It's frustrating when young people are so conservative about techniques. The school system often pushes a certain kind of conformity and from the other side the job market often instills the idea that one needs to have "skills" that can be reduced to standardized techniques. For me that means that a lot of 19-year-olds think I'm a crazy heretic when I suggest that you can make a compelling image without using a particular product from the Adobe Corporation.
@KnowPresent Do you have any advice on how to sell lecturers on this idea? I feel like teaching expensive software is a major class issue as well as not giving people general knowledge. I everyone acts like I'm unreasonable for wanting to teach foss tools instead of rental music software that have expensive licenses that they have to keep paying for.

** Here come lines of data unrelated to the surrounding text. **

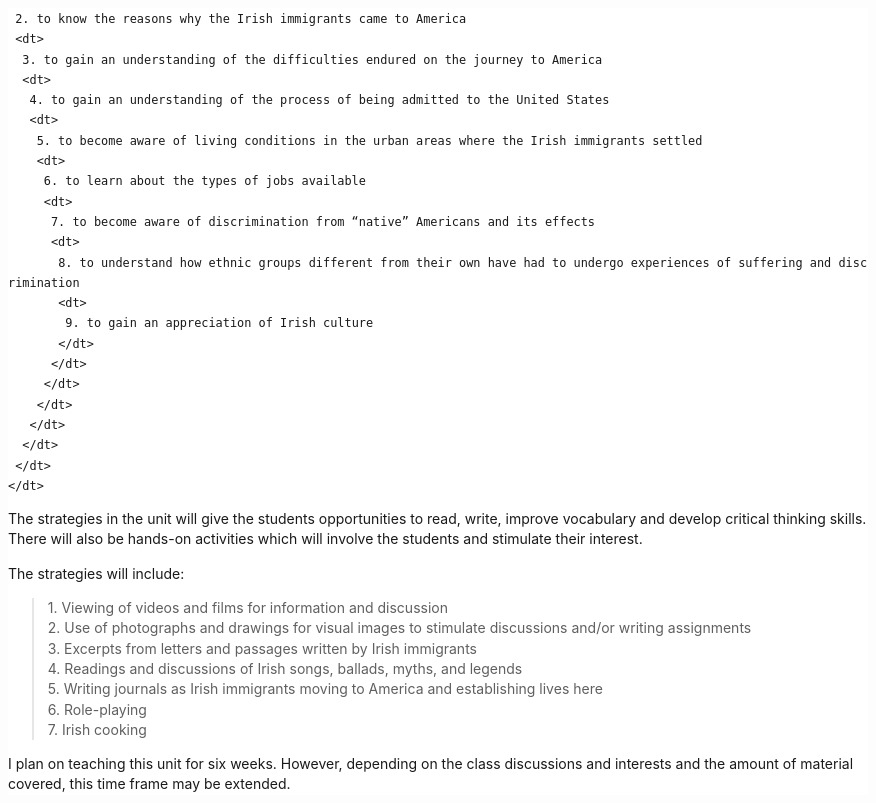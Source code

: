      2. to know the reasons why the Irish immigrants came to America
     <dt>
      3. to gain an understanding of the difficulties endured on the journey to America
      <dt>
       4. to gain an understanding of the process of being admitted to the United States
       <dt>
        5. to become aware of living conditions in the urban areas where the Irish immigrants settled
        <dt>
         6. to learn about the types of jobs available
         <dt>
          7. to become aware of discrimination from “native” Americans and its effects
          <dt>
           8. to understand how ethnic groups different from their own have had to undergo experiences of suffering and discrimination
           <dt>
            9. to gain an appreciation of Irish culture
           </dt>
          </dt>
         </dt>
        </dt>
       </dt>
      </dt>
     </dt>
    </dt>
   </dt>
  </dl>
 </blockquote>
 The strategies in the unit will give the students opportunities to read, write, improve vocabulary and develop critical thinking skills. There will also be hands-on activities which will involve the students and stimulate their interest.
 <p>
  The strategies will include:
 </p>
<blockquote>
  <dl>
   <dt>
    1. Viewing of videos and films for information and discussion
    <dt>
     2. Use of photographs and drawings for visual images to stimulate discussions and/or writing assignments
     <dt>
      3. Excerpts from letters and passages written by Irish immigrants
      <dt>
       4. Readings and discussions of Irish songs, ballads, myths, and legends
       <dt>
        5. Writing journals as Irish immigrants moving to America and establishing lives here
        <dt>
         6. Role-playing
         <dt>
          7. Irish cooking
         </dt>
        </dt>
       </dt>
      </dt>
     </dt>
    </dt>
   </dt>
  </dl>
 </blockquote>
 I plan on teaching this unit for six weeks. However, depending on the class discussions and interests and the amount of material covered, this time frame may be extended.
 <p>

@celesteh It's hard to get teachers to take up new tools. I frame it as a political question, that the academic tradition is to teach concepts not products and that this is important long-term. If, for example, you have a deeper understanding of pixels, various operations on them and of photographic language then you can work with whatever new cameras and software comes along adapting your practice as you go. If you're stuck with Product X they'll chain you in the basement retouching pimples.
@KnowPresent yeah. I can never get anybody to give me permission to use foss tools for concepts. They think students get confused if they're shown too many different tools and approaches. Maybe this is true?
@KnowPresent hm. Perhaps my ridiculous wardrobe is working against my credibility.
The thing is: I'll buy every book on the reading list and it's just a cost of teaching. Albums too. But I'm not going to buy an overpriced laptop with a bunch of cookie cutter software.
But not knowing how to use, say, logic, when i need to run a demo and audacity isn't installed wastes a lot of classtime if logic is failing to record for some reason
To pick an example not from today's semi disastrous workshop
@celesteh I am not much of a fan of the 90s-style instructional computer labs. They are strictly designed for frontal instruction, strictly solo work, corporate training-type setups.
So I come with my own laptop with software installed. The students also have to maintain (mac, wintel, whatever) their own machines. So I do have a bit of work coping with brittle corporate OS issues but it means we have a lot of autonomy. The kids also develop a more independent, responsible idea of being a "user".
@KnowPresent i just got tired of fighting this. I think it's a casualty of the NSS. Structuring all off higher education from results of student surveys is certainly... a thing.
I have to say i didn't what's discover the wisdom of some things until years after i graduated.